### Your instructions
Go through the records and set each one down exactly, skipping any picture.

### Data provided
******************************
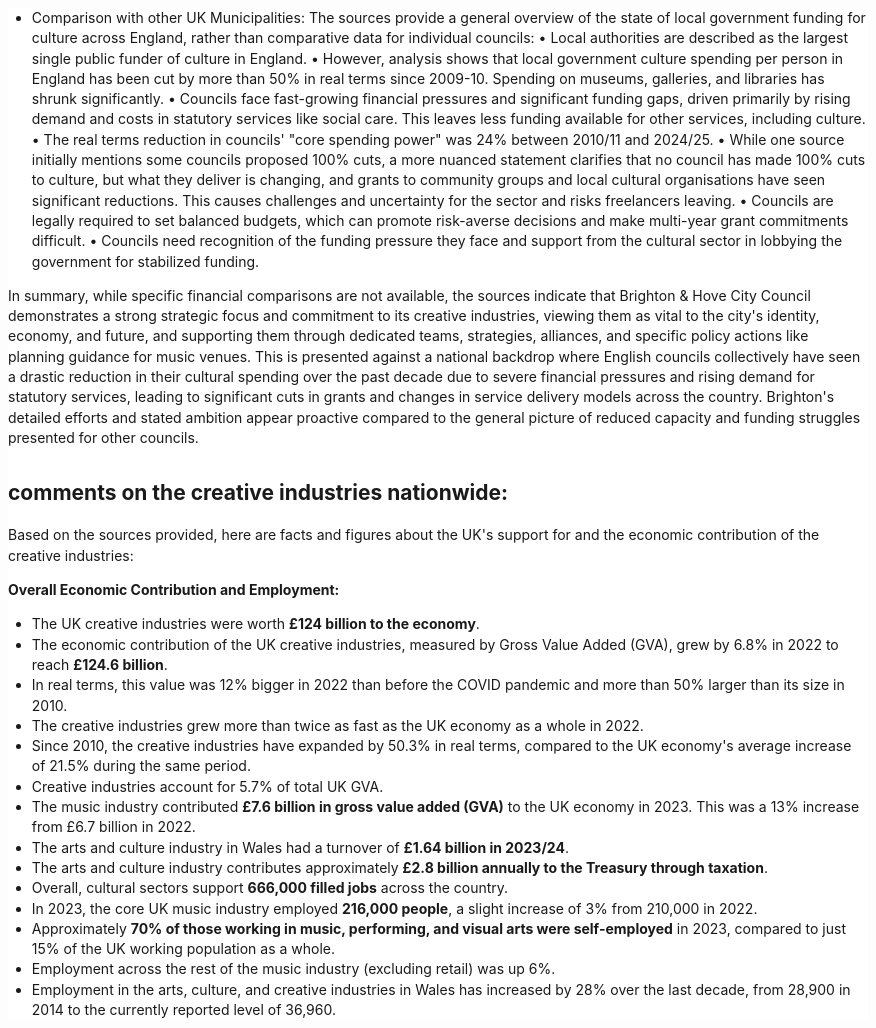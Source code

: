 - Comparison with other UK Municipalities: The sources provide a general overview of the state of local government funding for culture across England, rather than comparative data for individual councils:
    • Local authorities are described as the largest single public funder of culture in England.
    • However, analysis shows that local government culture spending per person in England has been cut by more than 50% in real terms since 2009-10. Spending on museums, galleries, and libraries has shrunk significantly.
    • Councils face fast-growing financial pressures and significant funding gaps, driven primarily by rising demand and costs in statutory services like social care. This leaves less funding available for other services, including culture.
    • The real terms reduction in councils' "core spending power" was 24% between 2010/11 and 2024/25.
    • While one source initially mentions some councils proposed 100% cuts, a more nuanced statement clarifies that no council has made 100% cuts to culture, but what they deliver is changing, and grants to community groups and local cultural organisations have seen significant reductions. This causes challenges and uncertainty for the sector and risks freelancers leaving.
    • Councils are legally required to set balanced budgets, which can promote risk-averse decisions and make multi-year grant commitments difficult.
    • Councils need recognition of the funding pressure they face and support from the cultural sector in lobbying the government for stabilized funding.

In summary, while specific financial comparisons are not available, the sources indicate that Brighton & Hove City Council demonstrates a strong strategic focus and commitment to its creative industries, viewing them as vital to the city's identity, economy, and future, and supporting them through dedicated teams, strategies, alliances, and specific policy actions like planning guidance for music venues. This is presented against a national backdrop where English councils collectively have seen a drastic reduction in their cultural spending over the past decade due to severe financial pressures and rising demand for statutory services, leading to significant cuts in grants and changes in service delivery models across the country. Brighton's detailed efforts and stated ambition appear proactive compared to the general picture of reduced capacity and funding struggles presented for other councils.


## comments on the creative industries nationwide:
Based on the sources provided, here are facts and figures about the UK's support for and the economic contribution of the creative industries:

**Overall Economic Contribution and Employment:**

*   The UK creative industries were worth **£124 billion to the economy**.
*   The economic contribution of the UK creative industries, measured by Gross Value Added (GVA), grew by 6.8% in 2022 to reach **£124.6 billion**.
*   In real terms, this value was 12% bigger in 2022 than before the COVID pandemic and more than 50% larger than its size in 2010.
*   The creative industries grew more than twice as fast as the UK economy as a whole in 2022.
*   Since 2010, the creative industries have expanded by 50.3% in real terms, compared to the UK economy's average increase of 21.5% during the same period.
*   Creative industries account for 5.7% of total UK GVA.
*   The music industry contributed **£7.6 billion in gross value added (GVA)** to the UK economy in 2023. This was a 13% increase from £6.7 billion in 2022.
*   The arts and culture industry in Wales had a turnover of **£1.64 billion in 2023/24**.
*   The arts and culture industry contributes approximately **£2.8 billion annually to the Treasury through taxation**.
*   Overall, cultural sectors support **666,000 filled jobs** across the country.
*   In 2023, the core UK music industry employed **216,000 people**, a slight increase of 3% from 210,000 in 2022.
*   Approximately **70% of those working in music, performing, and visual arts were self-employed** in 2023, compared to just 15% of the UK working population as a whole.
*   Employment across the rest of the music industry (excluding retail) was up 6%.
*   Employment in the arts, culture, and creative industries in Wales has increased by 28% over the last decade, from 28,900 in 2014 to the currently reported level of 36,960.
******************************
### Solution for this problem
Source code

: - Comparison with other UK Municipalities: The sources provide a general overview of the state of local government funding for culture across England, rather than comparative data for individual councils:
    • Local authorities are described as the largest single public funder of culture in England.
    • However, analysis shows that local government culture spending per person in England has been cut by more than 50% in real terms since 2009-10. Spending on museums, galleries, and libraries has shrunk significantly.
    • Councils face fast-growing financial pressures and significant funding gaps, driven primarily by rising demand and costs in statutory services like social care. This leaves less funding available for other services, including culture.
    • The real terms reduction in councils' "core spending power" was 24% between 2010/11 and 2024/25.
    • While one source initially mentions some councils proposed 100% cuts, a more nuanced statement clarifies that no council has made 100% cuts to culture, but what they deliver is changing, and grants to community groups and local cultural organisations have seen significant reductions. This causes challenges and uncertainty for the sector and risks freelancers leaving.
    • Councils are legally required to set balanced budgets, which can promote risk-averse decisions and make multi-year grant commitments difficult.
    • Councils need recognition of the funding pressure they face and support from the cultural sector in lobbying the government for stabilized funding.

In summary, while specific financial comparisons are not available, the sources indicate that Brighton & Hove City Council demonstrates a strong strategic focus and commitment to its creative industries, viewing them as vital to the city's identity, economy, and future, and supporting them through dedicated teams, strategies, alliances, and specific policy actions like planning guidance for music venues. This is presented against a national backdrop where English councils collectively have seen a drastic reduction in their cultural spending over the past decade due to severe financial pressures and rising demand for statutory services, leading to significant cuts in grants and changes in service delivery models across the country. Brighton's detailed efforts and stated ambition appear proactive compared to the general picture of reduced capacity and funding struggles presented for other councils.


## comments on the creative industries nationwide:
Based on the sources provided, here are facts and figures about the UK's support for and the economic contribution of the creative industries:

**Overall Economic Contribution and Employment:**

*   The UK creative industries were worth **£124 billion to the economy**.
*   The economic contribution of the UK creative industries, measured by Gross Value Added (GVA), grew by 6.8% in 2022 to reach **£124.6 billion**.
*   In real terms, this value was 12% bigger in 2022 than before the COVID pandemic and more than 50% larger than its size in 2010.
*   The creative industries grew more than twice as fast as the UK economy as a whole in 2022.
*   Since 2010, the creative industries have expanded by 50.3% in real terms, compared to the UK economy's average increase of 21.5% during the same period.
*   Creative industries account for 5.7% of total UK GVA.
*   The music industry contributed **£7.6 billion in gross value added (GVA)** to the UK economy in 2023. This was a 13% increase from £6.7 billion in 2022.
*   The arts and culture industry in Wales had a turnover of **£1.64 billion in 2023/24**.
*   The arts and culture industry contributes approximately **£2.8 billion annually to the Treasury through taxation**.
*   Overall, cultural sectors support **666,000 filled jobs** across the country.
*   In 2023, the core UK music industry employed **216,000 people**, a slight increase of 3% from 210,000 in 2022.
*   Approximately **70% of those working in music, performing, and visual arts were self-employed** in 2023, compared to just 15% of the UK working population as a whole.
*   Employment across the rest of the music industry (excluding retail) was up 6%.
*   Employment in the arts, culture, and creative industries in Wales has increased by 28% over the last decade, from 28,900 in 2014 to the currently reported level of 36,960.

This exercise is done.